§ **What to work on**:
Transcribe the data exactly, omitting whatever pictures it holds.

(Stored data entries)
[Start of section]
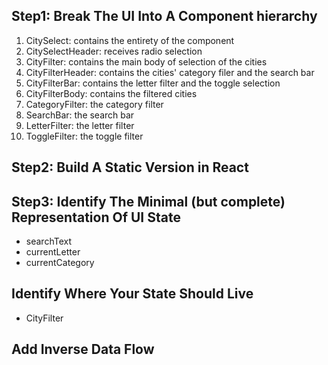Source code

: ## Step1: Break The UI Into A Component hierarchy

1. CitySelect: contains the entirety of the component
2. CitySelectHeader: receives radio selection
3. CityFilter: contains the main body of selection of the cities
4. CityFilterHeader: contains the cities' category filer and the search bar
5. CityFilterBar: contains the letter filter and the toggle selection
6. CityFilterBody: contains the filtered cities
7. CategoryFilter: the category filter
8. SearchBar: the search bar
9. LetterFilter: the letter filter
10. ToggleFilter: the toggle filter

## Step2: Build A Static Version in React

## Step3: Identify The Minimal (but complete) Representation Of UI State

- searchText
- currentLetter
- currentCategory

## Identify Where Your State Should Live

- CityFilter

## Add Inverse Data Flow
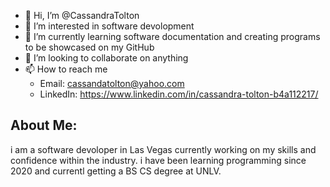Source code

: - 👋 Hi, I’m @CassandraTolton
- 👀 I’m interested in software devolopment
- 🌱 I’m currently learning software documentation and creating programs to be showcased on my GitHub
- 💞️ I’m looking to collaborate on anything
- 📫 How to reach me 
    - Email: cassandatolton@yahoo.com
    - LinkedIn: https://www.linkedin.com/in/cassandra-tolton-b4a112217/
    
## About Me:
  i am a software devoloper in Las Vegas currently working on my skills and confidence within the industry. i have been learning programming since 2020 and currentl getting a BS CS degree at UNLV. 

<!---
CassandraTolton/CassandraTolton is a ✨ special ✨ repository because its `README.md` (this file) appears on your GitHub profile.
You can click the Preview link to take a look at your changes.
--->
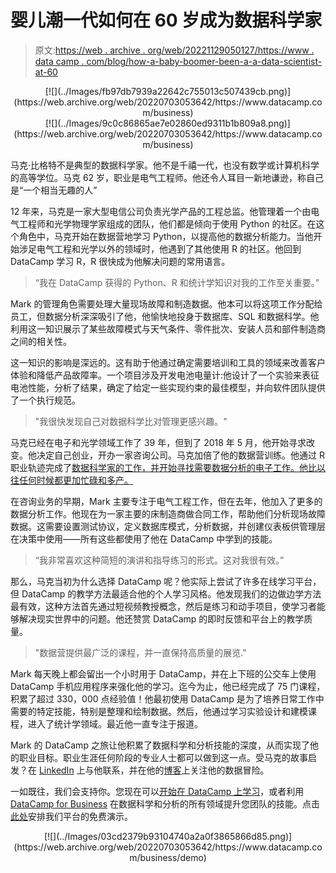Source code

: # 婴儿潮一代如何在 60 岁成为数据科学家

> 原文:[https://web . archive . org/web/20221129050127/https://www . data camp . com/blog/how-a-baby-boomer-been-a-a-data-scientist-at-60](https://web.archive.org/web/20221129050127/https://www.datacamp.com/blog/how-a-baby-boomer-became-a-data-scientist-at-60)

<center>[![](../Images/fb97db7939a22642c755013c507439cb.png)](https://web.archive.org/web/20220703053642/https://www.datacamp.com/business)</center>

<center>[![](../Images/9c0c86865ae7e02860ed9311b1b809a8.png)](https://web.archive.org/web/20220703053642/https://www.datacamp.com/business)</center>

马克·比格特不是典型的数据科学家。他不是千禧一代，也没有数学或计算机科学的高等学位。马克 62 岁，职业是电气工程师。他还令人耳目一新地谦逊，称自己是“一个相当无趣的人”

12 年来，马克是一家大型电信公司负责光学产品的工程总监。他管理着一个由电气工程师和光学物理学家组成的团队，他们都是倾向于使用 Python 的社区。在这个角色中，马克开始在数据营地学习 Python，以提高他的数据分析能力。当他开始涉足电气工程和光学以外的领域时，他遇到了其他使用 R 的社区。他回到 DataCamp 学习 R，R 很快成为他解决问题的常用语言。

> “我在 DataCamp 获得的 Python、R 和统计学知识对我的工作至关重要。”

Mark 的管理角色需要处理大量现场故障和制造数据。他本可以将这项工作分配给员工，但数据分析深深吸引了他，他愉快地投身于数据库、SQL 和数据科学。他利用这一知识展示了某些故障模式与天气条件、零件批次、安装人员和部件制造商之间的相关性。

这一知识的影响是深远的。这有助于他通过确定需要培训和工具的领域来改善客户体验和降低产品故障率。一个项目涉及开发电池电量计:他设计了一个实验来表征电池性能，分析了结果，确定了给定一些实现约束的最佳模型，并向软件团队提供了一个执行规范。

> "我很快发现自己对数据科学比对管理更感兴趣。"

马克已经在电子和光学领域工作了 39 年，但到了 2018 年 5 月，他开始寻求改变。他决定自己创业，开办一家咨询公司。马克加倍了他的数据营训练。他通过 R 职业轨迹完成了[数据科学家的工作，并开始寻找需要数据分析的电子工作。他比以往任何时候都更加忙碌和多产。](https://web.archive.org/web/20220703053642/https://www.datacamp.com/tracks/data-scientist-with-r)

在咨询业务的早期，Mark 主要专注于电气工程工作，但在去年，他加入了更多的数据分析工作。他现在为一家主要的床制造商做合同工作，帮助他们分析现场故障数据。这需要设置测试协议，定义数据库模式，分析数据，并创建仪表板供管理层在决策中使用——所有这些都使用了他在 DataCamp 中学到的技能。

> “我非常喜欢这种简短的演讲和指导练习的形式。这对我很有效。”

那么，马克当初为什么选择 DataCamp 呢？他实际上尝试了许多在线学习平台，但 DataCamp 的教学方法最适合他的个人学习风格。他发现我们的边做边学方法最有效，这种方法首先通过短视频教授概念，然后是练习和动手项目，使学习者能够解决现实世界中的问题。他还赞赏 DataCamp 的即时反馈和平台上的教学质量。

> "数据营提供最广泛的课程，并一直保持高质量的展览."

Mark 每天晚上都会留出一个小时用于 DataCamp，并在上下班的公交车上使用 DataCamp 手机应用程序来强化他的学习。迄今为止，他已经完成了 75 门课程，积累了超过 330，000 点经验值！他最初使用 DataCamp 是为了培养日常工作中需要的特定技能，特别是整理和绘制数据。然后，他通过学习实验设计和建模课程，进入了统计学领域。最近他一直专注于报道。

Mark 的 DataCamp 之旅让他积累了数据科学和分析技能的深度，从而实现了他的职业目标。职业生涯任何阶段的专业人士都可以做到这一点。受马克的故事启发？在 [LinkedIn](https://web.archive.org/web/20220703053642/https://www.linkedin.com/in/mark-biegert-195800/) 上与他联系，并在他的[博客](https://web.archive.org/web/20220703053642/http://mathscinotes.com/)上关注他的数据冒险。

一如既往，我们会支持你。您现在可以[开始在 DataCamp 上学习](https://web.archive.org/web/20220703053642/https://www.datacamp.com/)，或者利用 [DataCamp for Business](https://web.archive.org/web/20220703053642/https://www.datacamp.com/business) 在数据科学和分析的所有领域提升您团队的技能。点击[此处](https://web.archive.org/web/20220703053642/https://www.datacamp.com/business/demo/)安排我们平台的免费演示。

<center>[![](../Images/03cd2379b93104740a2a0f3865866d85.png)](https://web.archive.org/web/20220703053642/https://www.datacamp.com/business/demo)</center>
[End of section]
§ **Task solution**:
Source code

: ## Step1: Break The UI Into A Component hierarchy

1. CitySelect: contains the entirety of the component
2. CitySelectHeader: receives radio selection
3. CityFilter: contains the main body of selection of the cities
4. CityFilterHeader: contains the cities' category filer and the search bar
5. CityFilterBar: contains the letter filter and the toggle selection
6. CityFilterBody: contains the filtered cities
7. CategoryFilter: the category filter
8. SearchBar: the search bar
9. LetterFilter: the letter filter
10. ToggleFilter: the toggle filter

## Step2: Build A Static Version in React

## Step3: Identify The Minimal (but complete) Representation Of UI State

- searchText
- currentLetter
- currentCategory

## Identify Where Your State Should Live

- CityFilter

## Add Inverse Data Flow
Source code

: - 👋 Hi, I’m @CassandraTolton
- 👀 I’m interested in software devolopment
- 🌱 I’m currently learning software documentation and creating programs to be showcased on my GitHub
- 💞️ I’m looking to collaborate on anything
- 📫 How to reach me 
    - Email: cassandatolton@yahoo.com
    - LinkedIn: https://www.linkedin.com/in/cassandra-tolton-b4a112217/
    
## About Me:
  i am a software devoloper in Las Vegas currently working on my skills and confidence within the industry. i have been learning programming since 2020 and currentl getting a BS CS degree at UNLV. 

<!---
CassandraTolton/CassandraTolton is a ✨ special ✨ repository because its `README.md` (this file) appears on your GitHub profile.
You can click the Preview link to take a look at your changes.
--->
Source code

: # 婴儿潮一代如何在 60 岁成为数据科学家

> 原文:[https://web . archive . org/web/20221129050127/https://www . data camp . com/blog/how-a-baby-boomer-been-a-a-data-scientist-at-60](https://web.archive.org/web/20221129050127/https://www.datacamp.com/blog/how-a-baby-boomer-became-a-data-scientist-at-60)

<center>[![](../Images/fb97db7939a22642c755013c507439cb.png)](https://web.archive.org/web/20220703053642/https://www.datacamp.com/business)</center>

<center>[![](../Images/9c0c86865ae7e02860ed9311b1b809a8.png)](https://web.archive.org/web/20220703053642/https://www.datacamp.com/business)</center>

马克·比格特不是典型的数据科学家。他不是千禧一代，也没有数学或计算机科学的高等学位。马克 62 岁，职业是电气工程师。他还令人耳目一新地谦逊，称自己是“一个相当无趣的人”

12 年来，马克是一家大型电信公司负责光学产品的工程总监。他管理着一个由电气工程师和光学物理学家组成的团队，他们都是倾向于使用 Python 的社区。在这个角色中，马克开始在数据营地学习 Python，以提高他的数据分析能力。当他开始涉足电气工程和光学以外的领域时，他遇到了其他使用 R 的社区。他回到 DataCamp 学习 R，R 很快成为他解决问题的常用语言。

> “我在 DataCamp 获得的 Python、R 和统计学知识对我的工作至关重要。”

Mark 的管理角色需要处理大量现场故障和制造数据。他本可以将这项工作分配给员工，但数据分析深深吸引了他，他愉快地投身于数据库、SQL 和数据科学。他利用这一知识展示了某些故障模式与天气条件、零件批次、安装人员和部件制造商之间的相关性。

这一知识的影响是深远的。这有助于他通过确定需要培训和工具的领域来改善客户体验和降低产品故障率。一个项目涉及开发电池电量计:他设计了一个实验来表征电池性能，分析了结果，确定了给定一些实现约束的最佳模型，并向软件团队提供了一个执行规范。

> "我很快发现自己对数据科学比对管理更感兴趣。"

马克已经在电子和光学领域工作了 39 年，但到了 2018 年 5 月，他开始寻求改变。他决定自己创业，开办一家咨询公司。马克加倍了他的数据营训练。他通过 R 职业轨迹完成了[数据科学家的工作，并开始寻找需要数据分析的电子工作。他比以往任何时候都更加忙碌和多产。](https://web.archive.org/web/20220703053642/https://www.datacamp.com/tracks/data-scientist-with-r)

在咨询业务的早期，Mark 主要专注于电气工程工作，但在去年，他加入了更多的数据分析工作。他现在为一家主要的床制造商做合同工作，帮助他们分析现场故障数据。这需要设置测试协议，定义数据库模式，分析数据，并创建仪表板供管理层在决策中使用——所有这些都使用了他在 DataCamp 中学到的技能。

> “我非常喜欢这种简短的演讲和指导练习的形式。这对我很有效。”

那么，马克当初为什么选择 DataCamp 呢？他实际上尝试了许多在线学习平台，但 DataCamp 的教学方法最适合他的个人学习风格。他发现我们的边做边学方法最有效，这种方法首先通过短视频教授概念，然后是练习和动手项目，使学习者能够解决现实世界中的问题。他还赞赏 DataCamp 的即时反馈和平台上的教学质量。

> "数据营提供最广泛的课程，并一直保持高质量的展览."

Mark 每天晚上都会留出一个小时用于 DataCamp，并在上下班的公交车上使用 DataCamp 手机应用程序来强化他的学习。迄今为止，他已经完成了 75 门课程，积累了超过 330，000 点经验值！他最初使用 DataCamp 是为了培养日常工作中需要的特定技能，特别是整理和绘制数据。然后，他通过学习实验设计和建模课程，进入了统计学领域。最近他一直专注于报道。

Mark 的 DataCamp 之旅让他积累了数据科学和分析技能的深度，从而实现了他的职业目标。职业生涯任何阶段的专业人士都可以做到这一点。受马克的故事启发？在 [LinkedIn](https://web.archive.org/web/20220703053642/https://www.linkedin.com/in/mark-biegert-195800/) 上与他联系，并在他的[博客](https://web.archive.org/web/20220703053642/http://mathscinotes.com/)上关注他的数据冒险。

一如既往，我们会支持你。您现在可以[开始在 DataCamp 上学习](https://web.archive.org/web/20220703053642/https://www.datacamp.com/)，或者利用 [DataCamp for Business](https://web.archive.org/web/20220703053642/https://www.datacamp.com/business) 在数据科学和分析的所有领域提升您团队的技能。点击[此处](https://web.archive.org/web/20220703053642/https://www.datacamp.com/business/demo/)安排我们平台的免费演示。

<center>[![](../Images/03cd2379b93104740a2a0f3865866d85.png)](https://web.archive.org/web/20220703053642/https://www.datacamp.com/business/demo)</center>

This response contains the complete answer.